Nelson Sargento, o Cidadão Samba. Foto: Agência O Globo
Aos 92 anos, Nelson Sargento recebeu o título de cidadão samba de 2017, que é concedido pelo jornal EXTRA. O presidente de honra da Mangueira merece todas as honrarias que a arte possa lhe conceder. O Nelson Sargento é um ser de luz, sem sombra de dúvida, e torna a patente de sargento a patente máxima do samba. Na frente dele, qualquer um é recruta – assim se apresentou Chico César, disposto a servir no batalhão do Sargento.

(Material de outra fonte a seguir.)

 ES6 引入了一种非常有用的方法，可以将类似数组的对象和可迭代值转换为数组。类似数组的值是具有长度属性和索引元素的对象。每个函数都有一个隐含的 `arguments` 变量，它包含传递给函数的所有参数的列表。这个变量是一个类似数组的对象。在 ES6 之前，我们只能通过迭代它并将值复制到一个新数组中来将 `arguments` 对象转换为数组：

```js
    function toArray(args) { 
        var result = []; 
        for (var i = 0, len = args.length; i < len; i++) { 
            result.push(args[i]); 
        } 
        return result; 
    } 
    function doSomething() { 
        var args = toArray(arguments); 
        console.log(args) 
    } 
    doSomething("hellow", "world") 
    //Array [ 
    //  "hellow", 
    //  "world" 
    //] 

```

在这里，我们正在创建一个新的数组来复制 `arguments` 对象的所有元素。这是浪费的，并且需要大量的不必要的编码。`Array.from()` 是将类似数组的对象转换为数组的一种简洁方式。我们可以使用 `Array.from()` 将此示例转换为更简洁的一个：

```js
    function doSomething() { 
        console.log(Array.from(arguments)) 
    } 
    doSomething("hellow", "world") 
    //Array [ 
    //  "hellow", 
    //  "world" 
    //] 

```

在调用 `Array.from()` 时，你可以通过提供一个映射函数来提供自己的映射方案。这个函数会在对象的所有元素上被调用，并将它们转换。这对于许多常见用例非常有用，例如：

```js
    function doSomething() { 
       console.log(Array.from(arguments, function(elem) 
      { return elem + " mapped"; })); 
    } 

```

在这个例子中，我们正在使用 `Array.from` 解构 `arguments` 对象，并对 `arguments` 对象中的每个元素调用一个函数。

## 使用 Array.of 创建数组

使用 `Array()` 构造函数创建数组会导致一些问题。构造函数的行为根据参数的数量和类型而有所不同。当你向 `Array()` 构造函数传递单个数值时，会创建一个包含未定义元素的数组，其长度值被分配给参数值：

 Minha mãe, por saber da minha devoção pelo Nelson Sargento, prontamente me avisou assim que o título de cidadão samba foi concedido a ele. Confesso que marejei pois além da minha paixão pessoal pelo comandante máximo do samba, sou mangueirense e sou a favor das flores em vida. Uma vez, Seu Nelson me disse que se alguém me perguntasse a definição de choro, eu poderia responder “Pixinguinha” e eu, como todas às vezes que estou com ele, bebo das palavras dele com sede e até impacientemente, na ânsia de aprender, fiquei maravilhado com essa frase, pois é ele o homem das frases, o homem das músicas, o homem do violão bem tocado com mansidão, o homem dos quadros delicadamente pintados e também o homem da literatura, cheio de talentos, o homem do bom papo. Anos depois, chego à conclusão que se alguém me perguntar a definição de samba posso responder “Nelson Sargento”. Vejo nele a suprema majestade, inclusive lembro do Seu Jorge ter se referido ao Nelson Sargento como suprema majestade do samba, uma outra fala que me marcou muito.

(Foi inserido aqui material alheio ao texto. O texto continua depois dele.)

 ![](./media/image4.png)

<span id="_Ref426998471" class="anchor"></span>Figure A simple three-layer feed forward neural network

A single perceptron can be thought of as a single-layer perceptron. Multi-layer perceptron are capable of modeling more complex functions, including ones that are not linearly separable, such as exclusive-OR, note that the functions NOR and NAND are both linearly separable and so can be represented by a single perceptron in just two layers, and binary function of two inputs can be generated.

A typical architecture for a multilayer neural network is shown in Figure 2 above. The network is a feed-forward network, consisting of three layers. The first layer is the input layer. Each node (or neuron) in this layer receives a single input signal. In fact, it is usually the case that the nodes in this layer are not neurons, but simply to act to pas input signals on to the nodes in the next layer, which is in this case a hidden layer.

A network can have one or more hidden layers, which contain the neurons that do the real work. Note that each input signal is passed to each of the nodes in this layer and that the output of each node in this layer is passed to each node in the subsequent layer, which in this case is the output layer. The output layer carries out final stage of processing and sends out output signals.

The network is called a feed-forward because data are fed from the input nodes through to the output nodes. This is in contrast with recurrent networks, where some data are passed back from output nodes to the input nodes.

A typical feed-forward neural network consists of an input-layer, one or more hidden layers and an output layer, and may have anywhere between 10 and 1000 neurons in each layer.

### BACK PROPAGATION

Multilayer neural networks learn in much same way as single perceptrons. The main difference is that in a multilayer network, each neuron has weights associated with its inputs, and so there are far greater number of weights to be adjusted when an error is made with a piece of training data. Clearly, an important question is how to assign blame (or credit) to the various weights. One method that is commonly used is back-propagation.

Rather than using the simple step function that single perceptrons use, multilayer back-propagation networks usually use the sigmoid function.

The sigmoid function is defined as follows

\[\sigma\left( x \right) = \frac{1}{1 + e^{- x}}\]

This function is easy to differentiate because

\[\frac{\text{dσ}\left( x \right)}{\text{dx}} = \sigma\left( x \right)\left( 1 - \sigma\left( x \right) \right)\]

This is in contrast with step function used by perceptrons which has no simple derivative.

 Nelson Sargento tem uma história tão própria, tão linda, com uma capacidade de pensar, que mora num patamar superior. Já teve versos seus citados como versos mais interessantes da música brasileira: "O nosso amor é tão bonito/ Ela finge que me ama/ E eu finjo que acredito" são versos curiosos de um olhar atento e bem humorado. Foi através dos olhos do Nelson Sargento que enxerguei o samba como filosofia de vida. Foi pela grandeza do Nelson Sargento que aprendi a respeitar os gêneros musicais pelos quais não tenho preferência.

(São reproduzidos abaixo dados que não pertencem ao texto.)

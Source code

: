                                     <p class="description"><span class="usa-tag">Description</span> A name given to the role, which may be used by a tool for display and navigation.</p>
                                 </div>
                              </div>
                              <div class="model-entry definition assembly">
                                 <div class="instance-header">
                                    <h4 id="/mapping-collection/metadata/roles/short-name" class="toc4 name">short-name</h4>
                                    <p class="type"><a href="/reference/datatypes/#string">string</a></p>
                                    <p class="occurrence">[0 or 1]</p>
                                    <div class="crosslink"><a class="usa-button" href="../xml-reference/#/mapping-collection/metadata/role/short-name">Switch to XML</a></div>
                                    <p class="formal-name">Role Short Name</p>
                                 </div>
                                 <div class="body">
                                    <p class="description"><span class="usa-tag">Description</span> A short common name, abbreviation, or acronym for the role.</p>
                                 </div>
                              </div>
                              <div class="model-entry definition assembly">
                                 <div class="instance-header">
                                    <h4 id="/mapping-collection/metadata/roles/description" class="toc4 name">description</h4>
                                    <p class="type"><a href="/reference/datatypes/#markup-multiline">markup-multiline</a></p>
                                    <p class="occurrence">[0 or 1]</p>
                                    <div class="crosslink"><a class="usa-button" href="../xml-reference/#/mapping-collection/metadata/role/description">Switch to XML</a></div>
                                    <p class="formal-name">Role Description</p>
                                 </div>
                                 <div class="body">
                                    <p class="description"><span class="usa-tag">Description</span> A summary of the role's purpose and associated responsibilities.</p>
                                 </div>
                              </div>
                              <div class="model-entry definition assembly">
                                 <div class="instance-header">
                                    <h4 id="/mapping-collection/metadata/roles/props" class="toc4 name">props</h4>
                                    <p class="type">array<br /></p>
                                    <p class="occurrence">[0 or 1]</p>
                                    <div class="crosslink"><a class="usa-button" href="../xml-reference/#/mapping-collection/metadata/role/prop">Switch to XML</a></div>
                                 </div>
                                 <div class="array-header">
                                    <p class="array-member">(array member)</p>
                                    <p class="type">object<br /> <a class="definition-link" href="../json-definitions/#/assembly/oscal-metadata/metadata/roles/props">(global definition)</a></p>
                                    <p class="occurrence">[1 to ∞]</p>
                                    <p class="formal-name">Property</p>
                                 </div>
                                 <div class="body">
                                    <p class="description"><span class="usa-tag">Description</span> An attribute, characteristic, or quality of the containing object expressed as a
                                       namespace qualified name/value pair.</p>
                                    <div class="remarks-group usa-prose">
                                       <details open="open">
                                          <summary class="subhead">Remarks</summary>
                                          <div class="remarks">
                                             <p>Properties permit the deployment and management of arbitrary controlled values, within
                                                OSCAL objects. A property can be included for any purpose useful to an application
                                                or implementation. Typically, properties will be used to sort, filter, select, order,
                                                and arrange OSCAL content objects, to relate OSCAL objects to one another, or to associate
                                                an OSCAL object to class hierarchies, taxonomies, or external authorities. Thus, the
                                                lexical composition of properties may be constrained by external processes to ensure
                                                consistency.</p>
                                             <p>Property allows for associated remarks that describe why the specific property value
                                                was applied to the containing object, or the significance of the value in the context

 Conheci o Nelson Sargento pessoalmente no ano 2000. Fui à casa dele em Copacabana com meu amigo Rodrigo Ferreira, que Deus o tenha no reino da glória. O Rodrigo pretendia biografar o Zeca Pagodinho e foi pegar um depoimento do Nelson Sargento. Que emoção conhecer o Nelson Sargento. Chorei na presença dele. Tanto eu quanto o Rodrigo estávamos diante de um rei e diante de um rei nos prostramos. Ele pediu pra gente parar de chorar, pois se não também iria chorar e nos presenteou com duas camisas lindas que vinha escrito nelas "Ninguém é mais mangueira do que eu" e tinha como estampa fotos dele com as andanças pelo mundo. Esse gesto comovente marcou a vida de dois jovens. Por isso, enxergo o homem além do mito, o homem além da obra. É difícil parar de falar sobre ele, é difícil não misturar as coisas e falar das minhas vivências com ele. Quando fui com o MC Marechal na casa dele, ele nos recebeu prestando continências ao Marechal num gesto alegre e em sua imensidão entendeu a importância de participar de um disco de hip hop. Compôs com Marechal e gravou uma participação especial pro disco que não tem data pra ser lançado.

Nelson Sargento é cidadão, é vida e lição. Ele diz que "Cartola não existiu, foi um sonho que a gente teve." É uma frase histórica. Com essa frase, ele me permite dizer que Nelson Sargento é um sonho que a gente vive.

Por Rafael Massoto, compositor, poeta e produtor cultural.